Plain-text document sources:
════════════════════

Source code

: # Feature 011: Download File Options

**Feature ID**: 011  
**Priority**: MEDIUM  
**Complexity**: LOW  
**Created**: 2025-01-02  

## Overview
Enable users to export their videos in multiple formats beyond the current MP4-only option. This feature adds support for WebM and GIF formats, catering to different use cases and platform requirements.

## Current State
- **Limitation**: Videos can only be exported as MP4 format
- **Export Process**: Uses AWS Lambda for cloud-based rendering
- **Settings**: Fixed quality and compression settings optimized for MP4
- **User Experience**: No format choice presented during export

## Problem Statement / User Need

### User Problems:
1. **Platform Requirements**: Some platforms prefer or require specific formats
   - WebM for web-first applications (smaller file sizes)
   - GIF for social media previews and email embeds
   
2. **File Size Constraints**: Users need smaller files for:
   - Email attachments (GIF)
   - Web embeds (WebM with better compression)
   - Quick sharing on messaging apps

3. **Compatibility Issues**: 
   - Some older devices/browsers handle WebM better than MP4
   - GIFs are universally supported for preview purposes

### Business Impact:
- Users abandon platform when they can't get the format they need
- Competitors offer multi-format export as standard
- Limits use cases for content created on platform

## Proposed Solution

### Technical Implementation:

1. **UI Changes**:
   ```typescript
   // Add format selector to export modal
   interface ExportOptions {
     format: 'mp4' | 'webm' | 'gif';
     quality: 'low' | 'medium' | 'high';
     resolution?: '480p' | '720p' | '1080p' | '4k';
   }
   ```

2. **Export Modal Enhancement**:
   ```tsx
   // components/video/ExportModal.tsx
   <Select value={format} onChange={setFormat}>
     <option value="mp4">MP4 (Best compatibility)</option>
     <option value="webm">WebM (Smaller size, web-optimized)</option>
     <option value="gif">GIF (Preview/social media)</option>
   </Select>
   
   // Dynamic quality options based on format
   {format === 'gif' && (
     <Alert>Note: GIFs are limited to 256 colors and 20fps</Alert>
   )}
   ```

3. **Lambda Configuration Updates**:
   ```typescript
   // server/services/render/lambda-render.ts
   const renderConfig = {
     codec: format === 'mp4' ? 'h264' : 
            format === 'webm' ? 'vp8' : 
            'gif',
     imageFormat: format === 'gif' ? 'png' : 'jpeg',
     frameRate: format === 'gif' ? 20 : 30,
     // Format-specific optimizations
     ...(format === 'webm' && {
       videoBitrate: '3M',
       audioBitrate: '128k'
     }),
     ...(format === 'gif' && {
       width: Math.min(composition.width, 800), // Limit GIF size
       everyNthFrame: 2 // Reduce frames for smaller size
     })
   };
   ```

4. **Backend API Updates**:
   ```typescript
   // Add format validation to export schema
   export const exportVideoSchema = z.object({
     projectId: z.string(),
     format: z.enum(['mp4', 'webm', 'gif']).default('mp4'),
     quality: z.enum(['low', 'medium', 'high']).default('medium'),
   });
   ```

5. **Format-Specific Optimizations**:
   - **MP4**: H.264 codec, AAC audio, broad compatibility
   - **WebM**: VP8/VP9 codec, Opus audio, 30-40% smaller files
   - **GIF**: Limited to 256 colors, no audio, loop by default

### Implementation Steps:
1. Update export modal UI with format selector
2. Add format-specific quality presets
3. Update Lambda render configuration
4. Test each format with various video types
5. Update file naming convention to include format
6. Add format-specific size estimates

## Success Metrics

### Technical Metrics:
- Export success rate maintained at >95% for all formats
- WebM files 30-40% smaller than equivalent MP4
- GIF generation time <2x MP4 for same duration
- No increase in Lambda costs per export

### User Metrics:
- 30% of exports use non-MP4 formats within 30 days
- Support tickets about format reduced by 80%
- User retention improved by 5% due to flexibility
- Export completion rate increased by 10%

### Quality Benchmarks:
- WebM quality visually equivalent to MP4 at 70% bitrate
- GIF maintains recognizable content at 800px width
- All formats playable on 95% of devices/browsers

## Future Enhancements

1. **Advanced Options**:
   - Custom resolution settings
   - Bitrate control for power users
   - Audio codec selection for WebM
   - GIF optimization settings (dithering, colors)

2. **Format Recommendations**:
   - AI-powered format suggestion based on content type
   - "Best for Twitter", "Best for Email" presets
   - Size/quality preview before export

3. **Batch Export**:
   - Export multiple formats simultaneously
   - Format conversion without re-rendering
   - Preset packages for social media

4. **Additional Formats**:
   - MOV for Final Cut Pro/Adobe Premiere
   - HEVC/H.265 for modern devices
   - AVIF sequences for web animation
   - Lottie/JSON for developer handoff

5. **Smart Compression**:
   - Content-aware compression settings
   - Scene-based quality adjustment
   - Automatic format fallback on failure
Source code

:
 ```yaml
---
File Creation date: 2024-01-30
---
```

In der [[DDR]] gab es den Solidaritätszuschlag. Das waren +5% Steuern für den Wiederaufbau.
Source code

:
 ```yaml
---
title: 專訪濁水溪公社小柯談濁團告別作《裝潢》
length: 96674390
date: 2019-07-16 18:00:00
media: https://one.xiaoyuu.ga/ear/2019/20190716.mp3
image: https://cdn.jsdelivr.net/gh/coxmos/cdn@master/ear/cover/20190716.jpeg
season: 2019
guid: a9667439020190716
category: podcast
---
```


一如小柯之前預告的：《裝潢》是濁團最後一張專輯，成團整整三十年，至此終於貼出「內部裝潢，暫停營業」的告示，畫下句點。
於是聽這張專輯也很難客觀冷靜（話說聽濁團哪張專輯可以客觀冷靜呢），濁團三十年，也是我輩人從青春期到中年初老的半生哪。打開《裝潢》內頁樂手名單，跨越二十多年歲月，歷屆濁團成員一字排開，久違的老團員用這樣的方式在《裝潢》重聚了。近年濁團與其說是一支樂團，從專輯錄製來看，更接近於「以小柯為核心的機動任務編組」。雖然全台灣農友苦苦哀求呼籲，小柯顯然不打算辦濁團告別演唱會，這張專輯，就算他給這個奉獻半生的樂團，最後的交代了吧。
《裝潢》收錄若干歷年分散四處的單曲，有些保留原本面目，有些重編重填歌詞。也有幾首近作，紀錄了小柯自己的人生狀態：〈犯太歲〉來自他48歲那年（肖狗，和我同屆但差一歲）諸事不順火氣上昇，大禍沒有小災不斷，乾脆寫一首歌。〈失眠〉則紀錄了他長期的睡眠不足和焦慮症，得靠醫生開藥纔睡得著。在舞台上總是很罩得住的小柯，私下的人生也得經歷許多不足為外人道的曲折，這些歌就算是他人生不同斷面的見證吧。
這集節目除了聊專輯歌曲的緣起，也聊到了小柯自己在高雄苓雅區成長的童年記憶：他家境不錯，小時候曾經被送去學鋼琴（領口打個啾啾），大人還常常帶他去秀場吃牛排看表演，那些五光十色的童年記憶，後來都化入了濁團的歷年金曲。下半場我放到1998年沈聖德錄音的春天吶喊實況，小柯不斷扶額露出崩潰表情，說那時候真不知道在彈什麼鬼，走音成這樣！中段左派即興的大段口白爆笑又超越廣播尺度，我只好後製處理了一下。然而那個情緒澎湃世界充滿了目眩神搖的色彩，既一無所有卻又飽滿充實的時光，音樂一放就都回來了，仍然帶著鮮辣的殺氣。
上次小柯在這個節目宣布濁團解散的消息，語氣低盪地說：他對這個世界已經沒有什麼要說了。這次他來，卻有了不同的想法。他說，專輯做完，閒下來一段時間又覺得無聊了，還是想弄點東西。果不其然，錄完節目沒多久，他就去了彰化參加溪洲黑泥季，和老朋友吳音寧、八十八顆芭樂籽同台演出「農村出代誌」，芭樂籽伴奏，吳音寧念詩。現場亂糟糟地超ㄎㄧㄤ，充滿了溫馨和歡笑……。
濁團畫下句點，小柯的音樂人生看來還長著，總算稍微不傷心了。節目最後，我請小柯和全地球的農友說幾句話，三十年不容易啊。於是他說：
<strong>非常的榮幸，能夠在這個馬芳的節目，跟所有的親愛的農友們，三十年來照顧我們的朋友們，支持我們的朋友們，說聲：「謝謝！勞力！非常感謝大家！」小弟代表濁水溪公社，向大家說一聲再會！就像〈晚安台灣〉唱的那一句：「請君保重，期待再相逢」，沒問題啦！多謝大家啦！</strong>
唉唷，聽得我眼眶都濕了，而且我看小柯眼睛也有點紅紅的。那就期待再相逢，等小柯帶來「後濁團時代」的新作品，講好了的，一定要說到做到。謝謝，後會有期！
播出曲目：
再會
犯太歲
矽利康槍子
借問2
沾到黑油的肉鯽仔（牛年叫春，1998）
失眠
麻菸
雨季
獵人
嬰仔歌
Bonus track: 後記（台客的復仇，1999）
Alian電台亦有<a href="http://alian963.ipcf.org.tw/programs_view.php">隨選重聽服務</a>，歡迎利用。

════════════════════

Task directions:
Look through the records above for the string "Technical", then copy every line that has it.

Task response:
### Technical Implementation:
### Technical Metrics:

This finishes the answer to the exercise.